Well, it’s over.

Joe Biden will be the next President of the United States effective January 20, 2021.

For employers, the last several years have been filled with several retreats from existing policies.   And over the last year in particular, the Trump administration was busy rolling out new regulations for employers to follow.  It’s not quite as predicted four years ago at this same time but not that far off either.

What’s interesting, however, is that those regulations may not be rolled back so quickly under a Biden administration.  Obviously, the proposed ones can be stopped in their tracks, but others may face a fight in Congress to get them repealed. And if the GOP holds on to the Senate, that will be a challenge.

Other firms are providing a national overview so I’m not even going to try to add that perspective.
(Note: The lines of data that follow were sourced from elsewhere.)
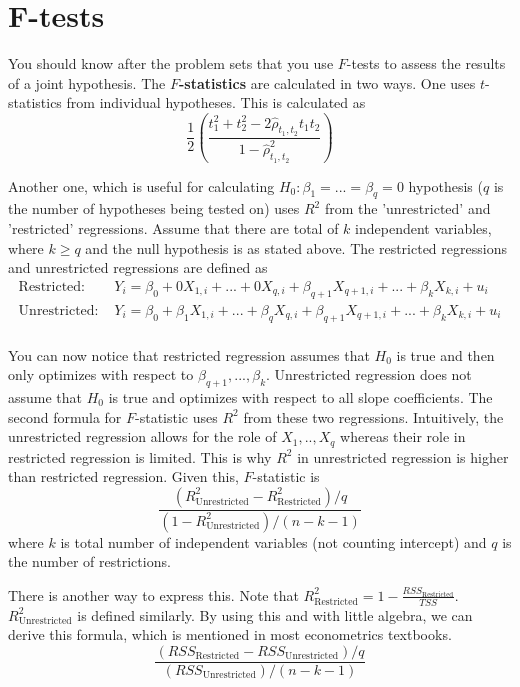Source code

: \section{F-tests}
You should know after the problem sets that you use $F$-tests to assess the results of a joint hypothesis. The \textbf{$F$-statistics} are calculated in two ways. One uses $t$-statistics from individual hypotheses. This is calculated as
\[
\frac{1}{2}\left(\frac{t_1^2+t_2^2-2\hat{\rho}_{t_1,t_2}t_1t_2}{1-\hat{\rho}^2_{t_1,t_2}}\right)
\]\par\medskip
Another one, which is useful for calculating $H_0: \beta_1 = ... =\beta_q=0$ hypothesis ($q$ is the number of hypotheses being tested on) uses $R^2$ from the 'unrestricted' and 'restricted' regressions. Assume that there are total of $k$ independent variables, where $k\geq q$ and the null hypothesis is as stated above. The restricted regressions and unrestricted regressions are defined as
\[\begin{aligned}
\text{Restricted: } & Y_i =\beta_0+ 0X_{1,i} + ...+ 0X_{q,i}+ \beta_{q+1}X_{q+1,i}+...+\beta_kX_{k,i} + u_i\\
\text{Unrestricted: } & Y_i = \beta_0+\beta_1X_{1,i} + ... +\beta_qX_{q,i}+ \beta_{q+1}X_{q+1,i}+...+\beta_kX_{k,i} + u_i\\
\end{aligned}\] \par\medskip
You can now notice that restricted regression assumes that $H_0$ is true and then only optimizes with respect to $\beta_{q+1},...,\beta_{k}$. Unrestricted regression does not assume that $H_0$ is true and optimizes with respect to all slope coefficients. The second formula for $F$-statistic uses $R^2$ from these two regressions. Intuitively, the unrestricted regression allows for the role of $X_1,..,X_q$ whereas their role in restricted regression is limited. This is why $R^2$ in unrestricted regression is higher than restricted regression. Given this, $F$-statistic is
\[
\frac{(R^2_{\text{Unrestricted}}-R^2_{\text{Restricted}})/q}{(1-R^2_{\text{Unrestricted}})/(n-k-1)}
\]
where $k$ is total number of independent variables (not counting intercept) and $q$ is the number of restrictions. \par\medskip
There is another way to express this. Note that $R^2_{\text{Restricted}} = 1-\frac{RSS_{\text{Restricted}}}{TSS}$. $R^2_{\text{Unrestricted}}$ is defined similarly. By using this and with little algebra, we can derive this formula, which is mentioned in most econometrics textbooks.
\[
\frac{(RSS_{\text{Restricted}}-RSS_{\text{Unrestricted}})/q}{(RSS_{\text{Unrestricted}})/(n-k-1)}
\] \par\medskip


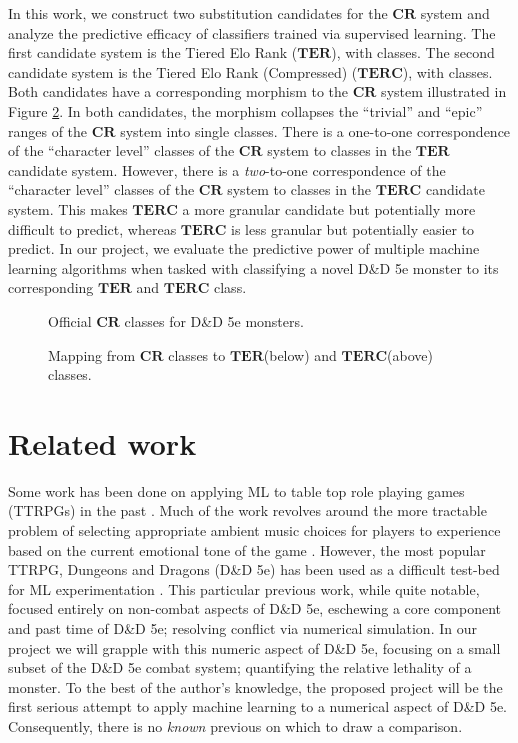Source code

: \documentclass{article}
\newcommand{\Qty}[1]{\oldstylenums{#1}}
\newcommand{\CR}{\ensuremath{\mathbf{CR}}\xspace}
\newcommand{\TER}{\ensuremath{\mathbf{TER}}\xspace}
\newcommand{\TERC}{\ensuremath{\mathbf{TERC}}\xspace}
\newcommand{\DnD}{D\&D 5e\xspace}
\begin{document}
In this work, we construct two substitution candidates for the \CR system and analyze the predictive efficacy of classifiers trained via supervised learning.
The first candidate system is the Tiered Elo Rank (\TER), with \Qty{22} classes.
The second candidate system is the Tiered Elo Rank (Compressed) (\TERC), with \Qty{12} classes.
Both candidates have a corresponding morphism to the \CR system illustrated in Figure \ref{fig:CR-Mapping}.
In both candidates, the morphism collapses the ``trivial'' and ``epic'' ranges of the \CR system into single classes.
There is a one-to-one correspondence of the ``character level'' classes of the \CR system to classes in the \TER candidate system.
However, there is a \emph{two}-to-one correspondence of the ``character level'' classes of the \CR system to classes in the \TERC candidate system.
This makes \TERC a more granular candidate but potentially more difficult to predict, whereas \TERC is less granular but potentially easier to predict.
In our project, we evaluate the predictive power of multiple machine learning algorithms when tasked with classifying a novel \DnD monster to its corresponding \TER and \TERC class.


\begin{figure}[htb]
\centering
\resizebox{\textwidth}{!}{}
\caption{Official \CR classes for \DnD monsters.}\label{fig:CR-Classes}
\end{figure}


\begin{figure}[htb]
\centering
\resizebox{\textwidth}{!}{}
\caption{Mapping from \CR classes to \TER(below) and \TERC (above) classes.}\label{fig:CR-Mapping}
\end{figure}


\section{Related work}
Some work has been done on applying ML to table top role playing games (TTRPGs) in the past \cite{rameshkumar2020storytelling, macinnes2019d, cavanaugh2016machine, faria2019adaptive, riedl2013interactive}.
Much of the work revolves around the more tractable problem of selecting appropriate ambient music choices for players to experience based on the current emotional tone of the game \cite{ferreira2017mtg, risi2020increasing, padovani2017bardo, ferreira2020computer}.
However, the most popular TTRPG, Dungeons and Dragons (\DnD) has been used as a difficult test-bed for ML experimentation \cite{martin2018dungeons}.
This particular previous work, while quite notable, focused entirely on non-combat aspects of \DnD, eschewing a core component and past time of \DnD; resolving conflict via numerical simulation.
In our project we will grapple with this numeric aspect of \DnD, focusing on a small subset of the \DnD combat system; quantifying the relative lethality of a monster.
To the best of the author's knowledge, the proposed project will be the first serious attempt to apply machine learning to a numerical aspect of \DnD.
Consequently, there is no \emph{known} previous on which to draw a comparison.
\end{document}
But I thought in this post, I’d touch on a few thoughts I had been thinking for employers in Connecticut and what we might see in the months ahead.

  1. FFCRA renewal.  Even before Biden takes office, it’s hard to imagine that the paid sick leave provisions of the FFCRA won’t be renewed for 2021. It’s currently set to expire at the end of the year and in the midst of ever increasing cases, this one seems like a priority during the lame duck session.  Jeff Nowak of the FMLA Insights blog did a longer summary here a few days.  For employers in Connecticut, this may end up proving tricky.  After all, Connecticut employers will start to need to comply with the PFML withholding providings in January 2021 and the paid leave itself kicks in the following January.  If you don’t have someone managing this regularly, now’s the time.
  2. Renewed input from Connecticut senators and governor — and feedback.  This may seem less obvious than first but anyone who saw President Trump’s often wildly exaggerated tweets about Senator Blumenthal knows that Connecticut has been out of favor for quite some time.  That will obviously change in a Biden administration.  That may mean more resources, and related to the pandemic, more consistency.
  3. Renewed enforcement at the DOL and EEOC.  Remember the white collar overtime regulations that were released in the closing months of the Obama administration? Maybe not since they were overturned by Congress after President Trump came into office.  While we’re unlikely to see these regulations come back soon, there is no doubt that President-Elect Biden will place a great deal of power and oversight into these federal agencies.  That in turn could trickle down to the state level as well. For example,  will there be a battle regarding so-called “gig” economy workers? Or will a compromise (like Prop 22 in California) be coming at a federal level?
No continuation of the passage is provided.